The UK is the divorce capital of western Europe as indicated by the government Population Trends for 1994. There are 315,000 marriages and 178,000 divorces each year in the UK which means that divorces make up some 57% of all marriages. The actual probability of divorce has been calculated by government statisticians to be 42%. Around 75% of all divorces are called for by wives.
The percentage of lone parent households that are mother-headed is 91% [General Household Survey]. There are some 40,000 disputed custody cases every year which are decided by family court judges. These judges will listen to recommendations from court welfare officers who visit the family and write 35,000 reports every year. The welfare officers work in the probation service which deals with mostly male criminals, this makes it difficult to see fathers in a positive light. The result is that family courts award mothers sole custody in 71% of cases and fathers sole custody in 7% of all cases, joint custody is awarded in the remaining 21% of cases. Many fathers report giving up an expensive custody fight for their children after advice from lawyers who say they can't win. It is very common for mothers during custody battles to receive state funded legal aid. A custody battle is therefore a very unequal war of attrition. Many fathers report that efforts to have contact with their children are blocked by mothers, and the courts will not enforce the right of children to have contact with their fathers.
Family benefits are paid to nonworking mothers and lone custodial fathers. These benefits are available irrespective of wether the parents were married. This has resulted in the annual expansion of lone 'never-married' mothers at the rate of 16% per year. Crime in the UK is at an all time high and many studies have linked the rise of crime directly to welfare and in particular to the rise in the number of lone-mother households.
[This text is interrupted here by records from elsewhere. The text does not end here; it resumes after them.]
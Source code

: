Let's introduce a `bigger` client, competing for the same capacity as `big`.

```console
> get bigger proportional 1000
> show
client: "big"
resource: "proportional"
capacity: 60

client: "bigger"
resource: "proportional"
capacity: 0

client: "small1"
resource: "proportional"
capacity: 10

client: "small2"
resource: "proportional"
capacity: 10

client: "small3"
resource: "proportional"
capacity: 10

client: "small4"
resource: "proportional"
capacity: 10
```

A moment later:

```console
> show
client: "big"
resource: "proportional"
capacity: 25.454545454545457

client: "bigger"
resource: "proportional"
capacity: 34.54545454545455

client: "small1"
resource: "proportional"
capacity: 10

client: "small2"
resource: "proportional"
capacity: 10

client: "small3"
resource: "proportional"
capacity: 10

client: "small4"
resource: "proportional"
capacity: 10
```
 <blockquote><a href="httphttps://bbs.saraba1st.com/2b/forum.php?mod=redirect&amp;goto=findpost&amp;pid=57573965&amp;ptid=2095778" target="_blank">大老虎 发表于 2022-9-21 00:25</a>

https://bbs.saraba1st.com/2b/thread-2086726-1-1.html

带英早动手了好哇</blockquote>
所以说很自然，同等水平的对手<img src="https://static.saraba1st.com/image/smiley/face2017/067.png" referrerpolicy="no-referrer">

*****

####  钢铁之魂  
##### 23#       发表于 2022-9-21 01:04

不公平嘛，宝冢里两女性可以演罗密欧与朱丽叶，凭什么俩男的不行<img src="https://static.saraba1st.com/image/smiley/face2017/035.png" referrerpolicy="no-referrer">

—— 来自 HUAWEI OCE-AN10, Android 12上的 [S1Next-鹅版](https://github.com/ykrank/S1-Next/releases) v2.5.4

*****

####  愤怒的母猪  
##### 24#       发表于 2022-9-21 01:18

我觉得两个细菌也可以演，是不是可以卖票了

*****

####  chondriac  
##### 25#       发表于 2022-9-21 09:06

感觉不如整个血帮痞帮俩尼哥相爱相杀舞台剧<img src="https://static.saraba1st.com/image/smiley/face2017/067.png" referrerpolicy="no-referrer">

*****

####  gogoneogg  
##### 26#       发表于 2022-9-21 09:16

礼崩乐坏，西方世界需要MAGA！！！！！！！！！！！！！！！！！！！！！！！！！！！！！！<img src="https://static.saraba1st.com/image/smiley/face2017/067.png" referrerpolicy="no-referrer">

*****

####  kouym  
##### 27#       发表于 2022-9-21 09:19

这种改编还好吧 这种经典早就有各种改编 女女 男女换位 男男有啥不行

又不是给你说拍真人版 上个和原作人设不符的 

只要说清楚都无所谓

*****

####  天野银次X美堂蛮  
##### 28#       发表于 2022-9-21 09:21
The result of mother-custody is that the child is more likely to be criminal, to take drugs, and to perform less well at school. Within the inner city areas that have high incidences of lone mothers many young men have simply been outbid by the state.
A serious problem for the government is how to get demotivated men to pay for children they have been excluded from, and often are never allowed to see. It is reported that 50% of fathers involved with divorce lose all contact with their children after three years. The Child Support Agency was setup to obtain money from excluded and absent fathers. Fathers report that CSA pressure comes just at a time when they are getting over the loss of a wife and coming to terms with their situation of spending a lifetime in slavery without their children. For many this is too much to bear. Since the agencies start in 1991 there have been 45 suicides of fathers and children directly attributed to the CSA pressure.
Very few studies have been carried out on the effect of divorce on fathers in the UK. One study by the Cheltenham Group surveyed 1500 divorced and separated fathers, 346 replies were used. Their report is alarming, 50% of those surveyed reported very negative or extreme attitudes towards women. The law was heavily criticised with 43% reporting bias towards women and an additional 48% reporting they were completely dissatisfied with the law or that the whole system required changing. The experience of divorce was stressfull as reported by 83% of fathers, of these 41% reported clinical stress i.e. losing job, consulting psychiatrist or doctor for physical or mental illness. No legal action was taken over children in 39% of cases with reasons given such as: 'couldn't afford it', 'solicitor advised against it', 'no chance of winning'. Of those surveyed 99% wanted more contact with their children. Wives were reported as receiving 79% of assets of the family. The average total transferred to women was reported as £58,000 [comprising £9,913 at marriage, £18,804 at divorce, £22,158 for the children (made over 10 years), and £7,091 for the ex-wife (made over 10 years)] with an additional £29,306 paid on average to lawyers at divorce by men.
The total cost of all this in: lost productivity, and lost investment; to the country is unknown. Fathers report serious depressions which can last for years. Work motivational level plummets and some lose their jobs. It is frequently reported that fathers are left with large debts on credit cards and loans to pay. During this period of high vulnerability some fathers report being involved in further disputes with friends, family, neighbours, and acquaintances. Some fathers report being involved in a work or car related accident, perhaps as a result of stress. Many men now consider the state to be their enemy.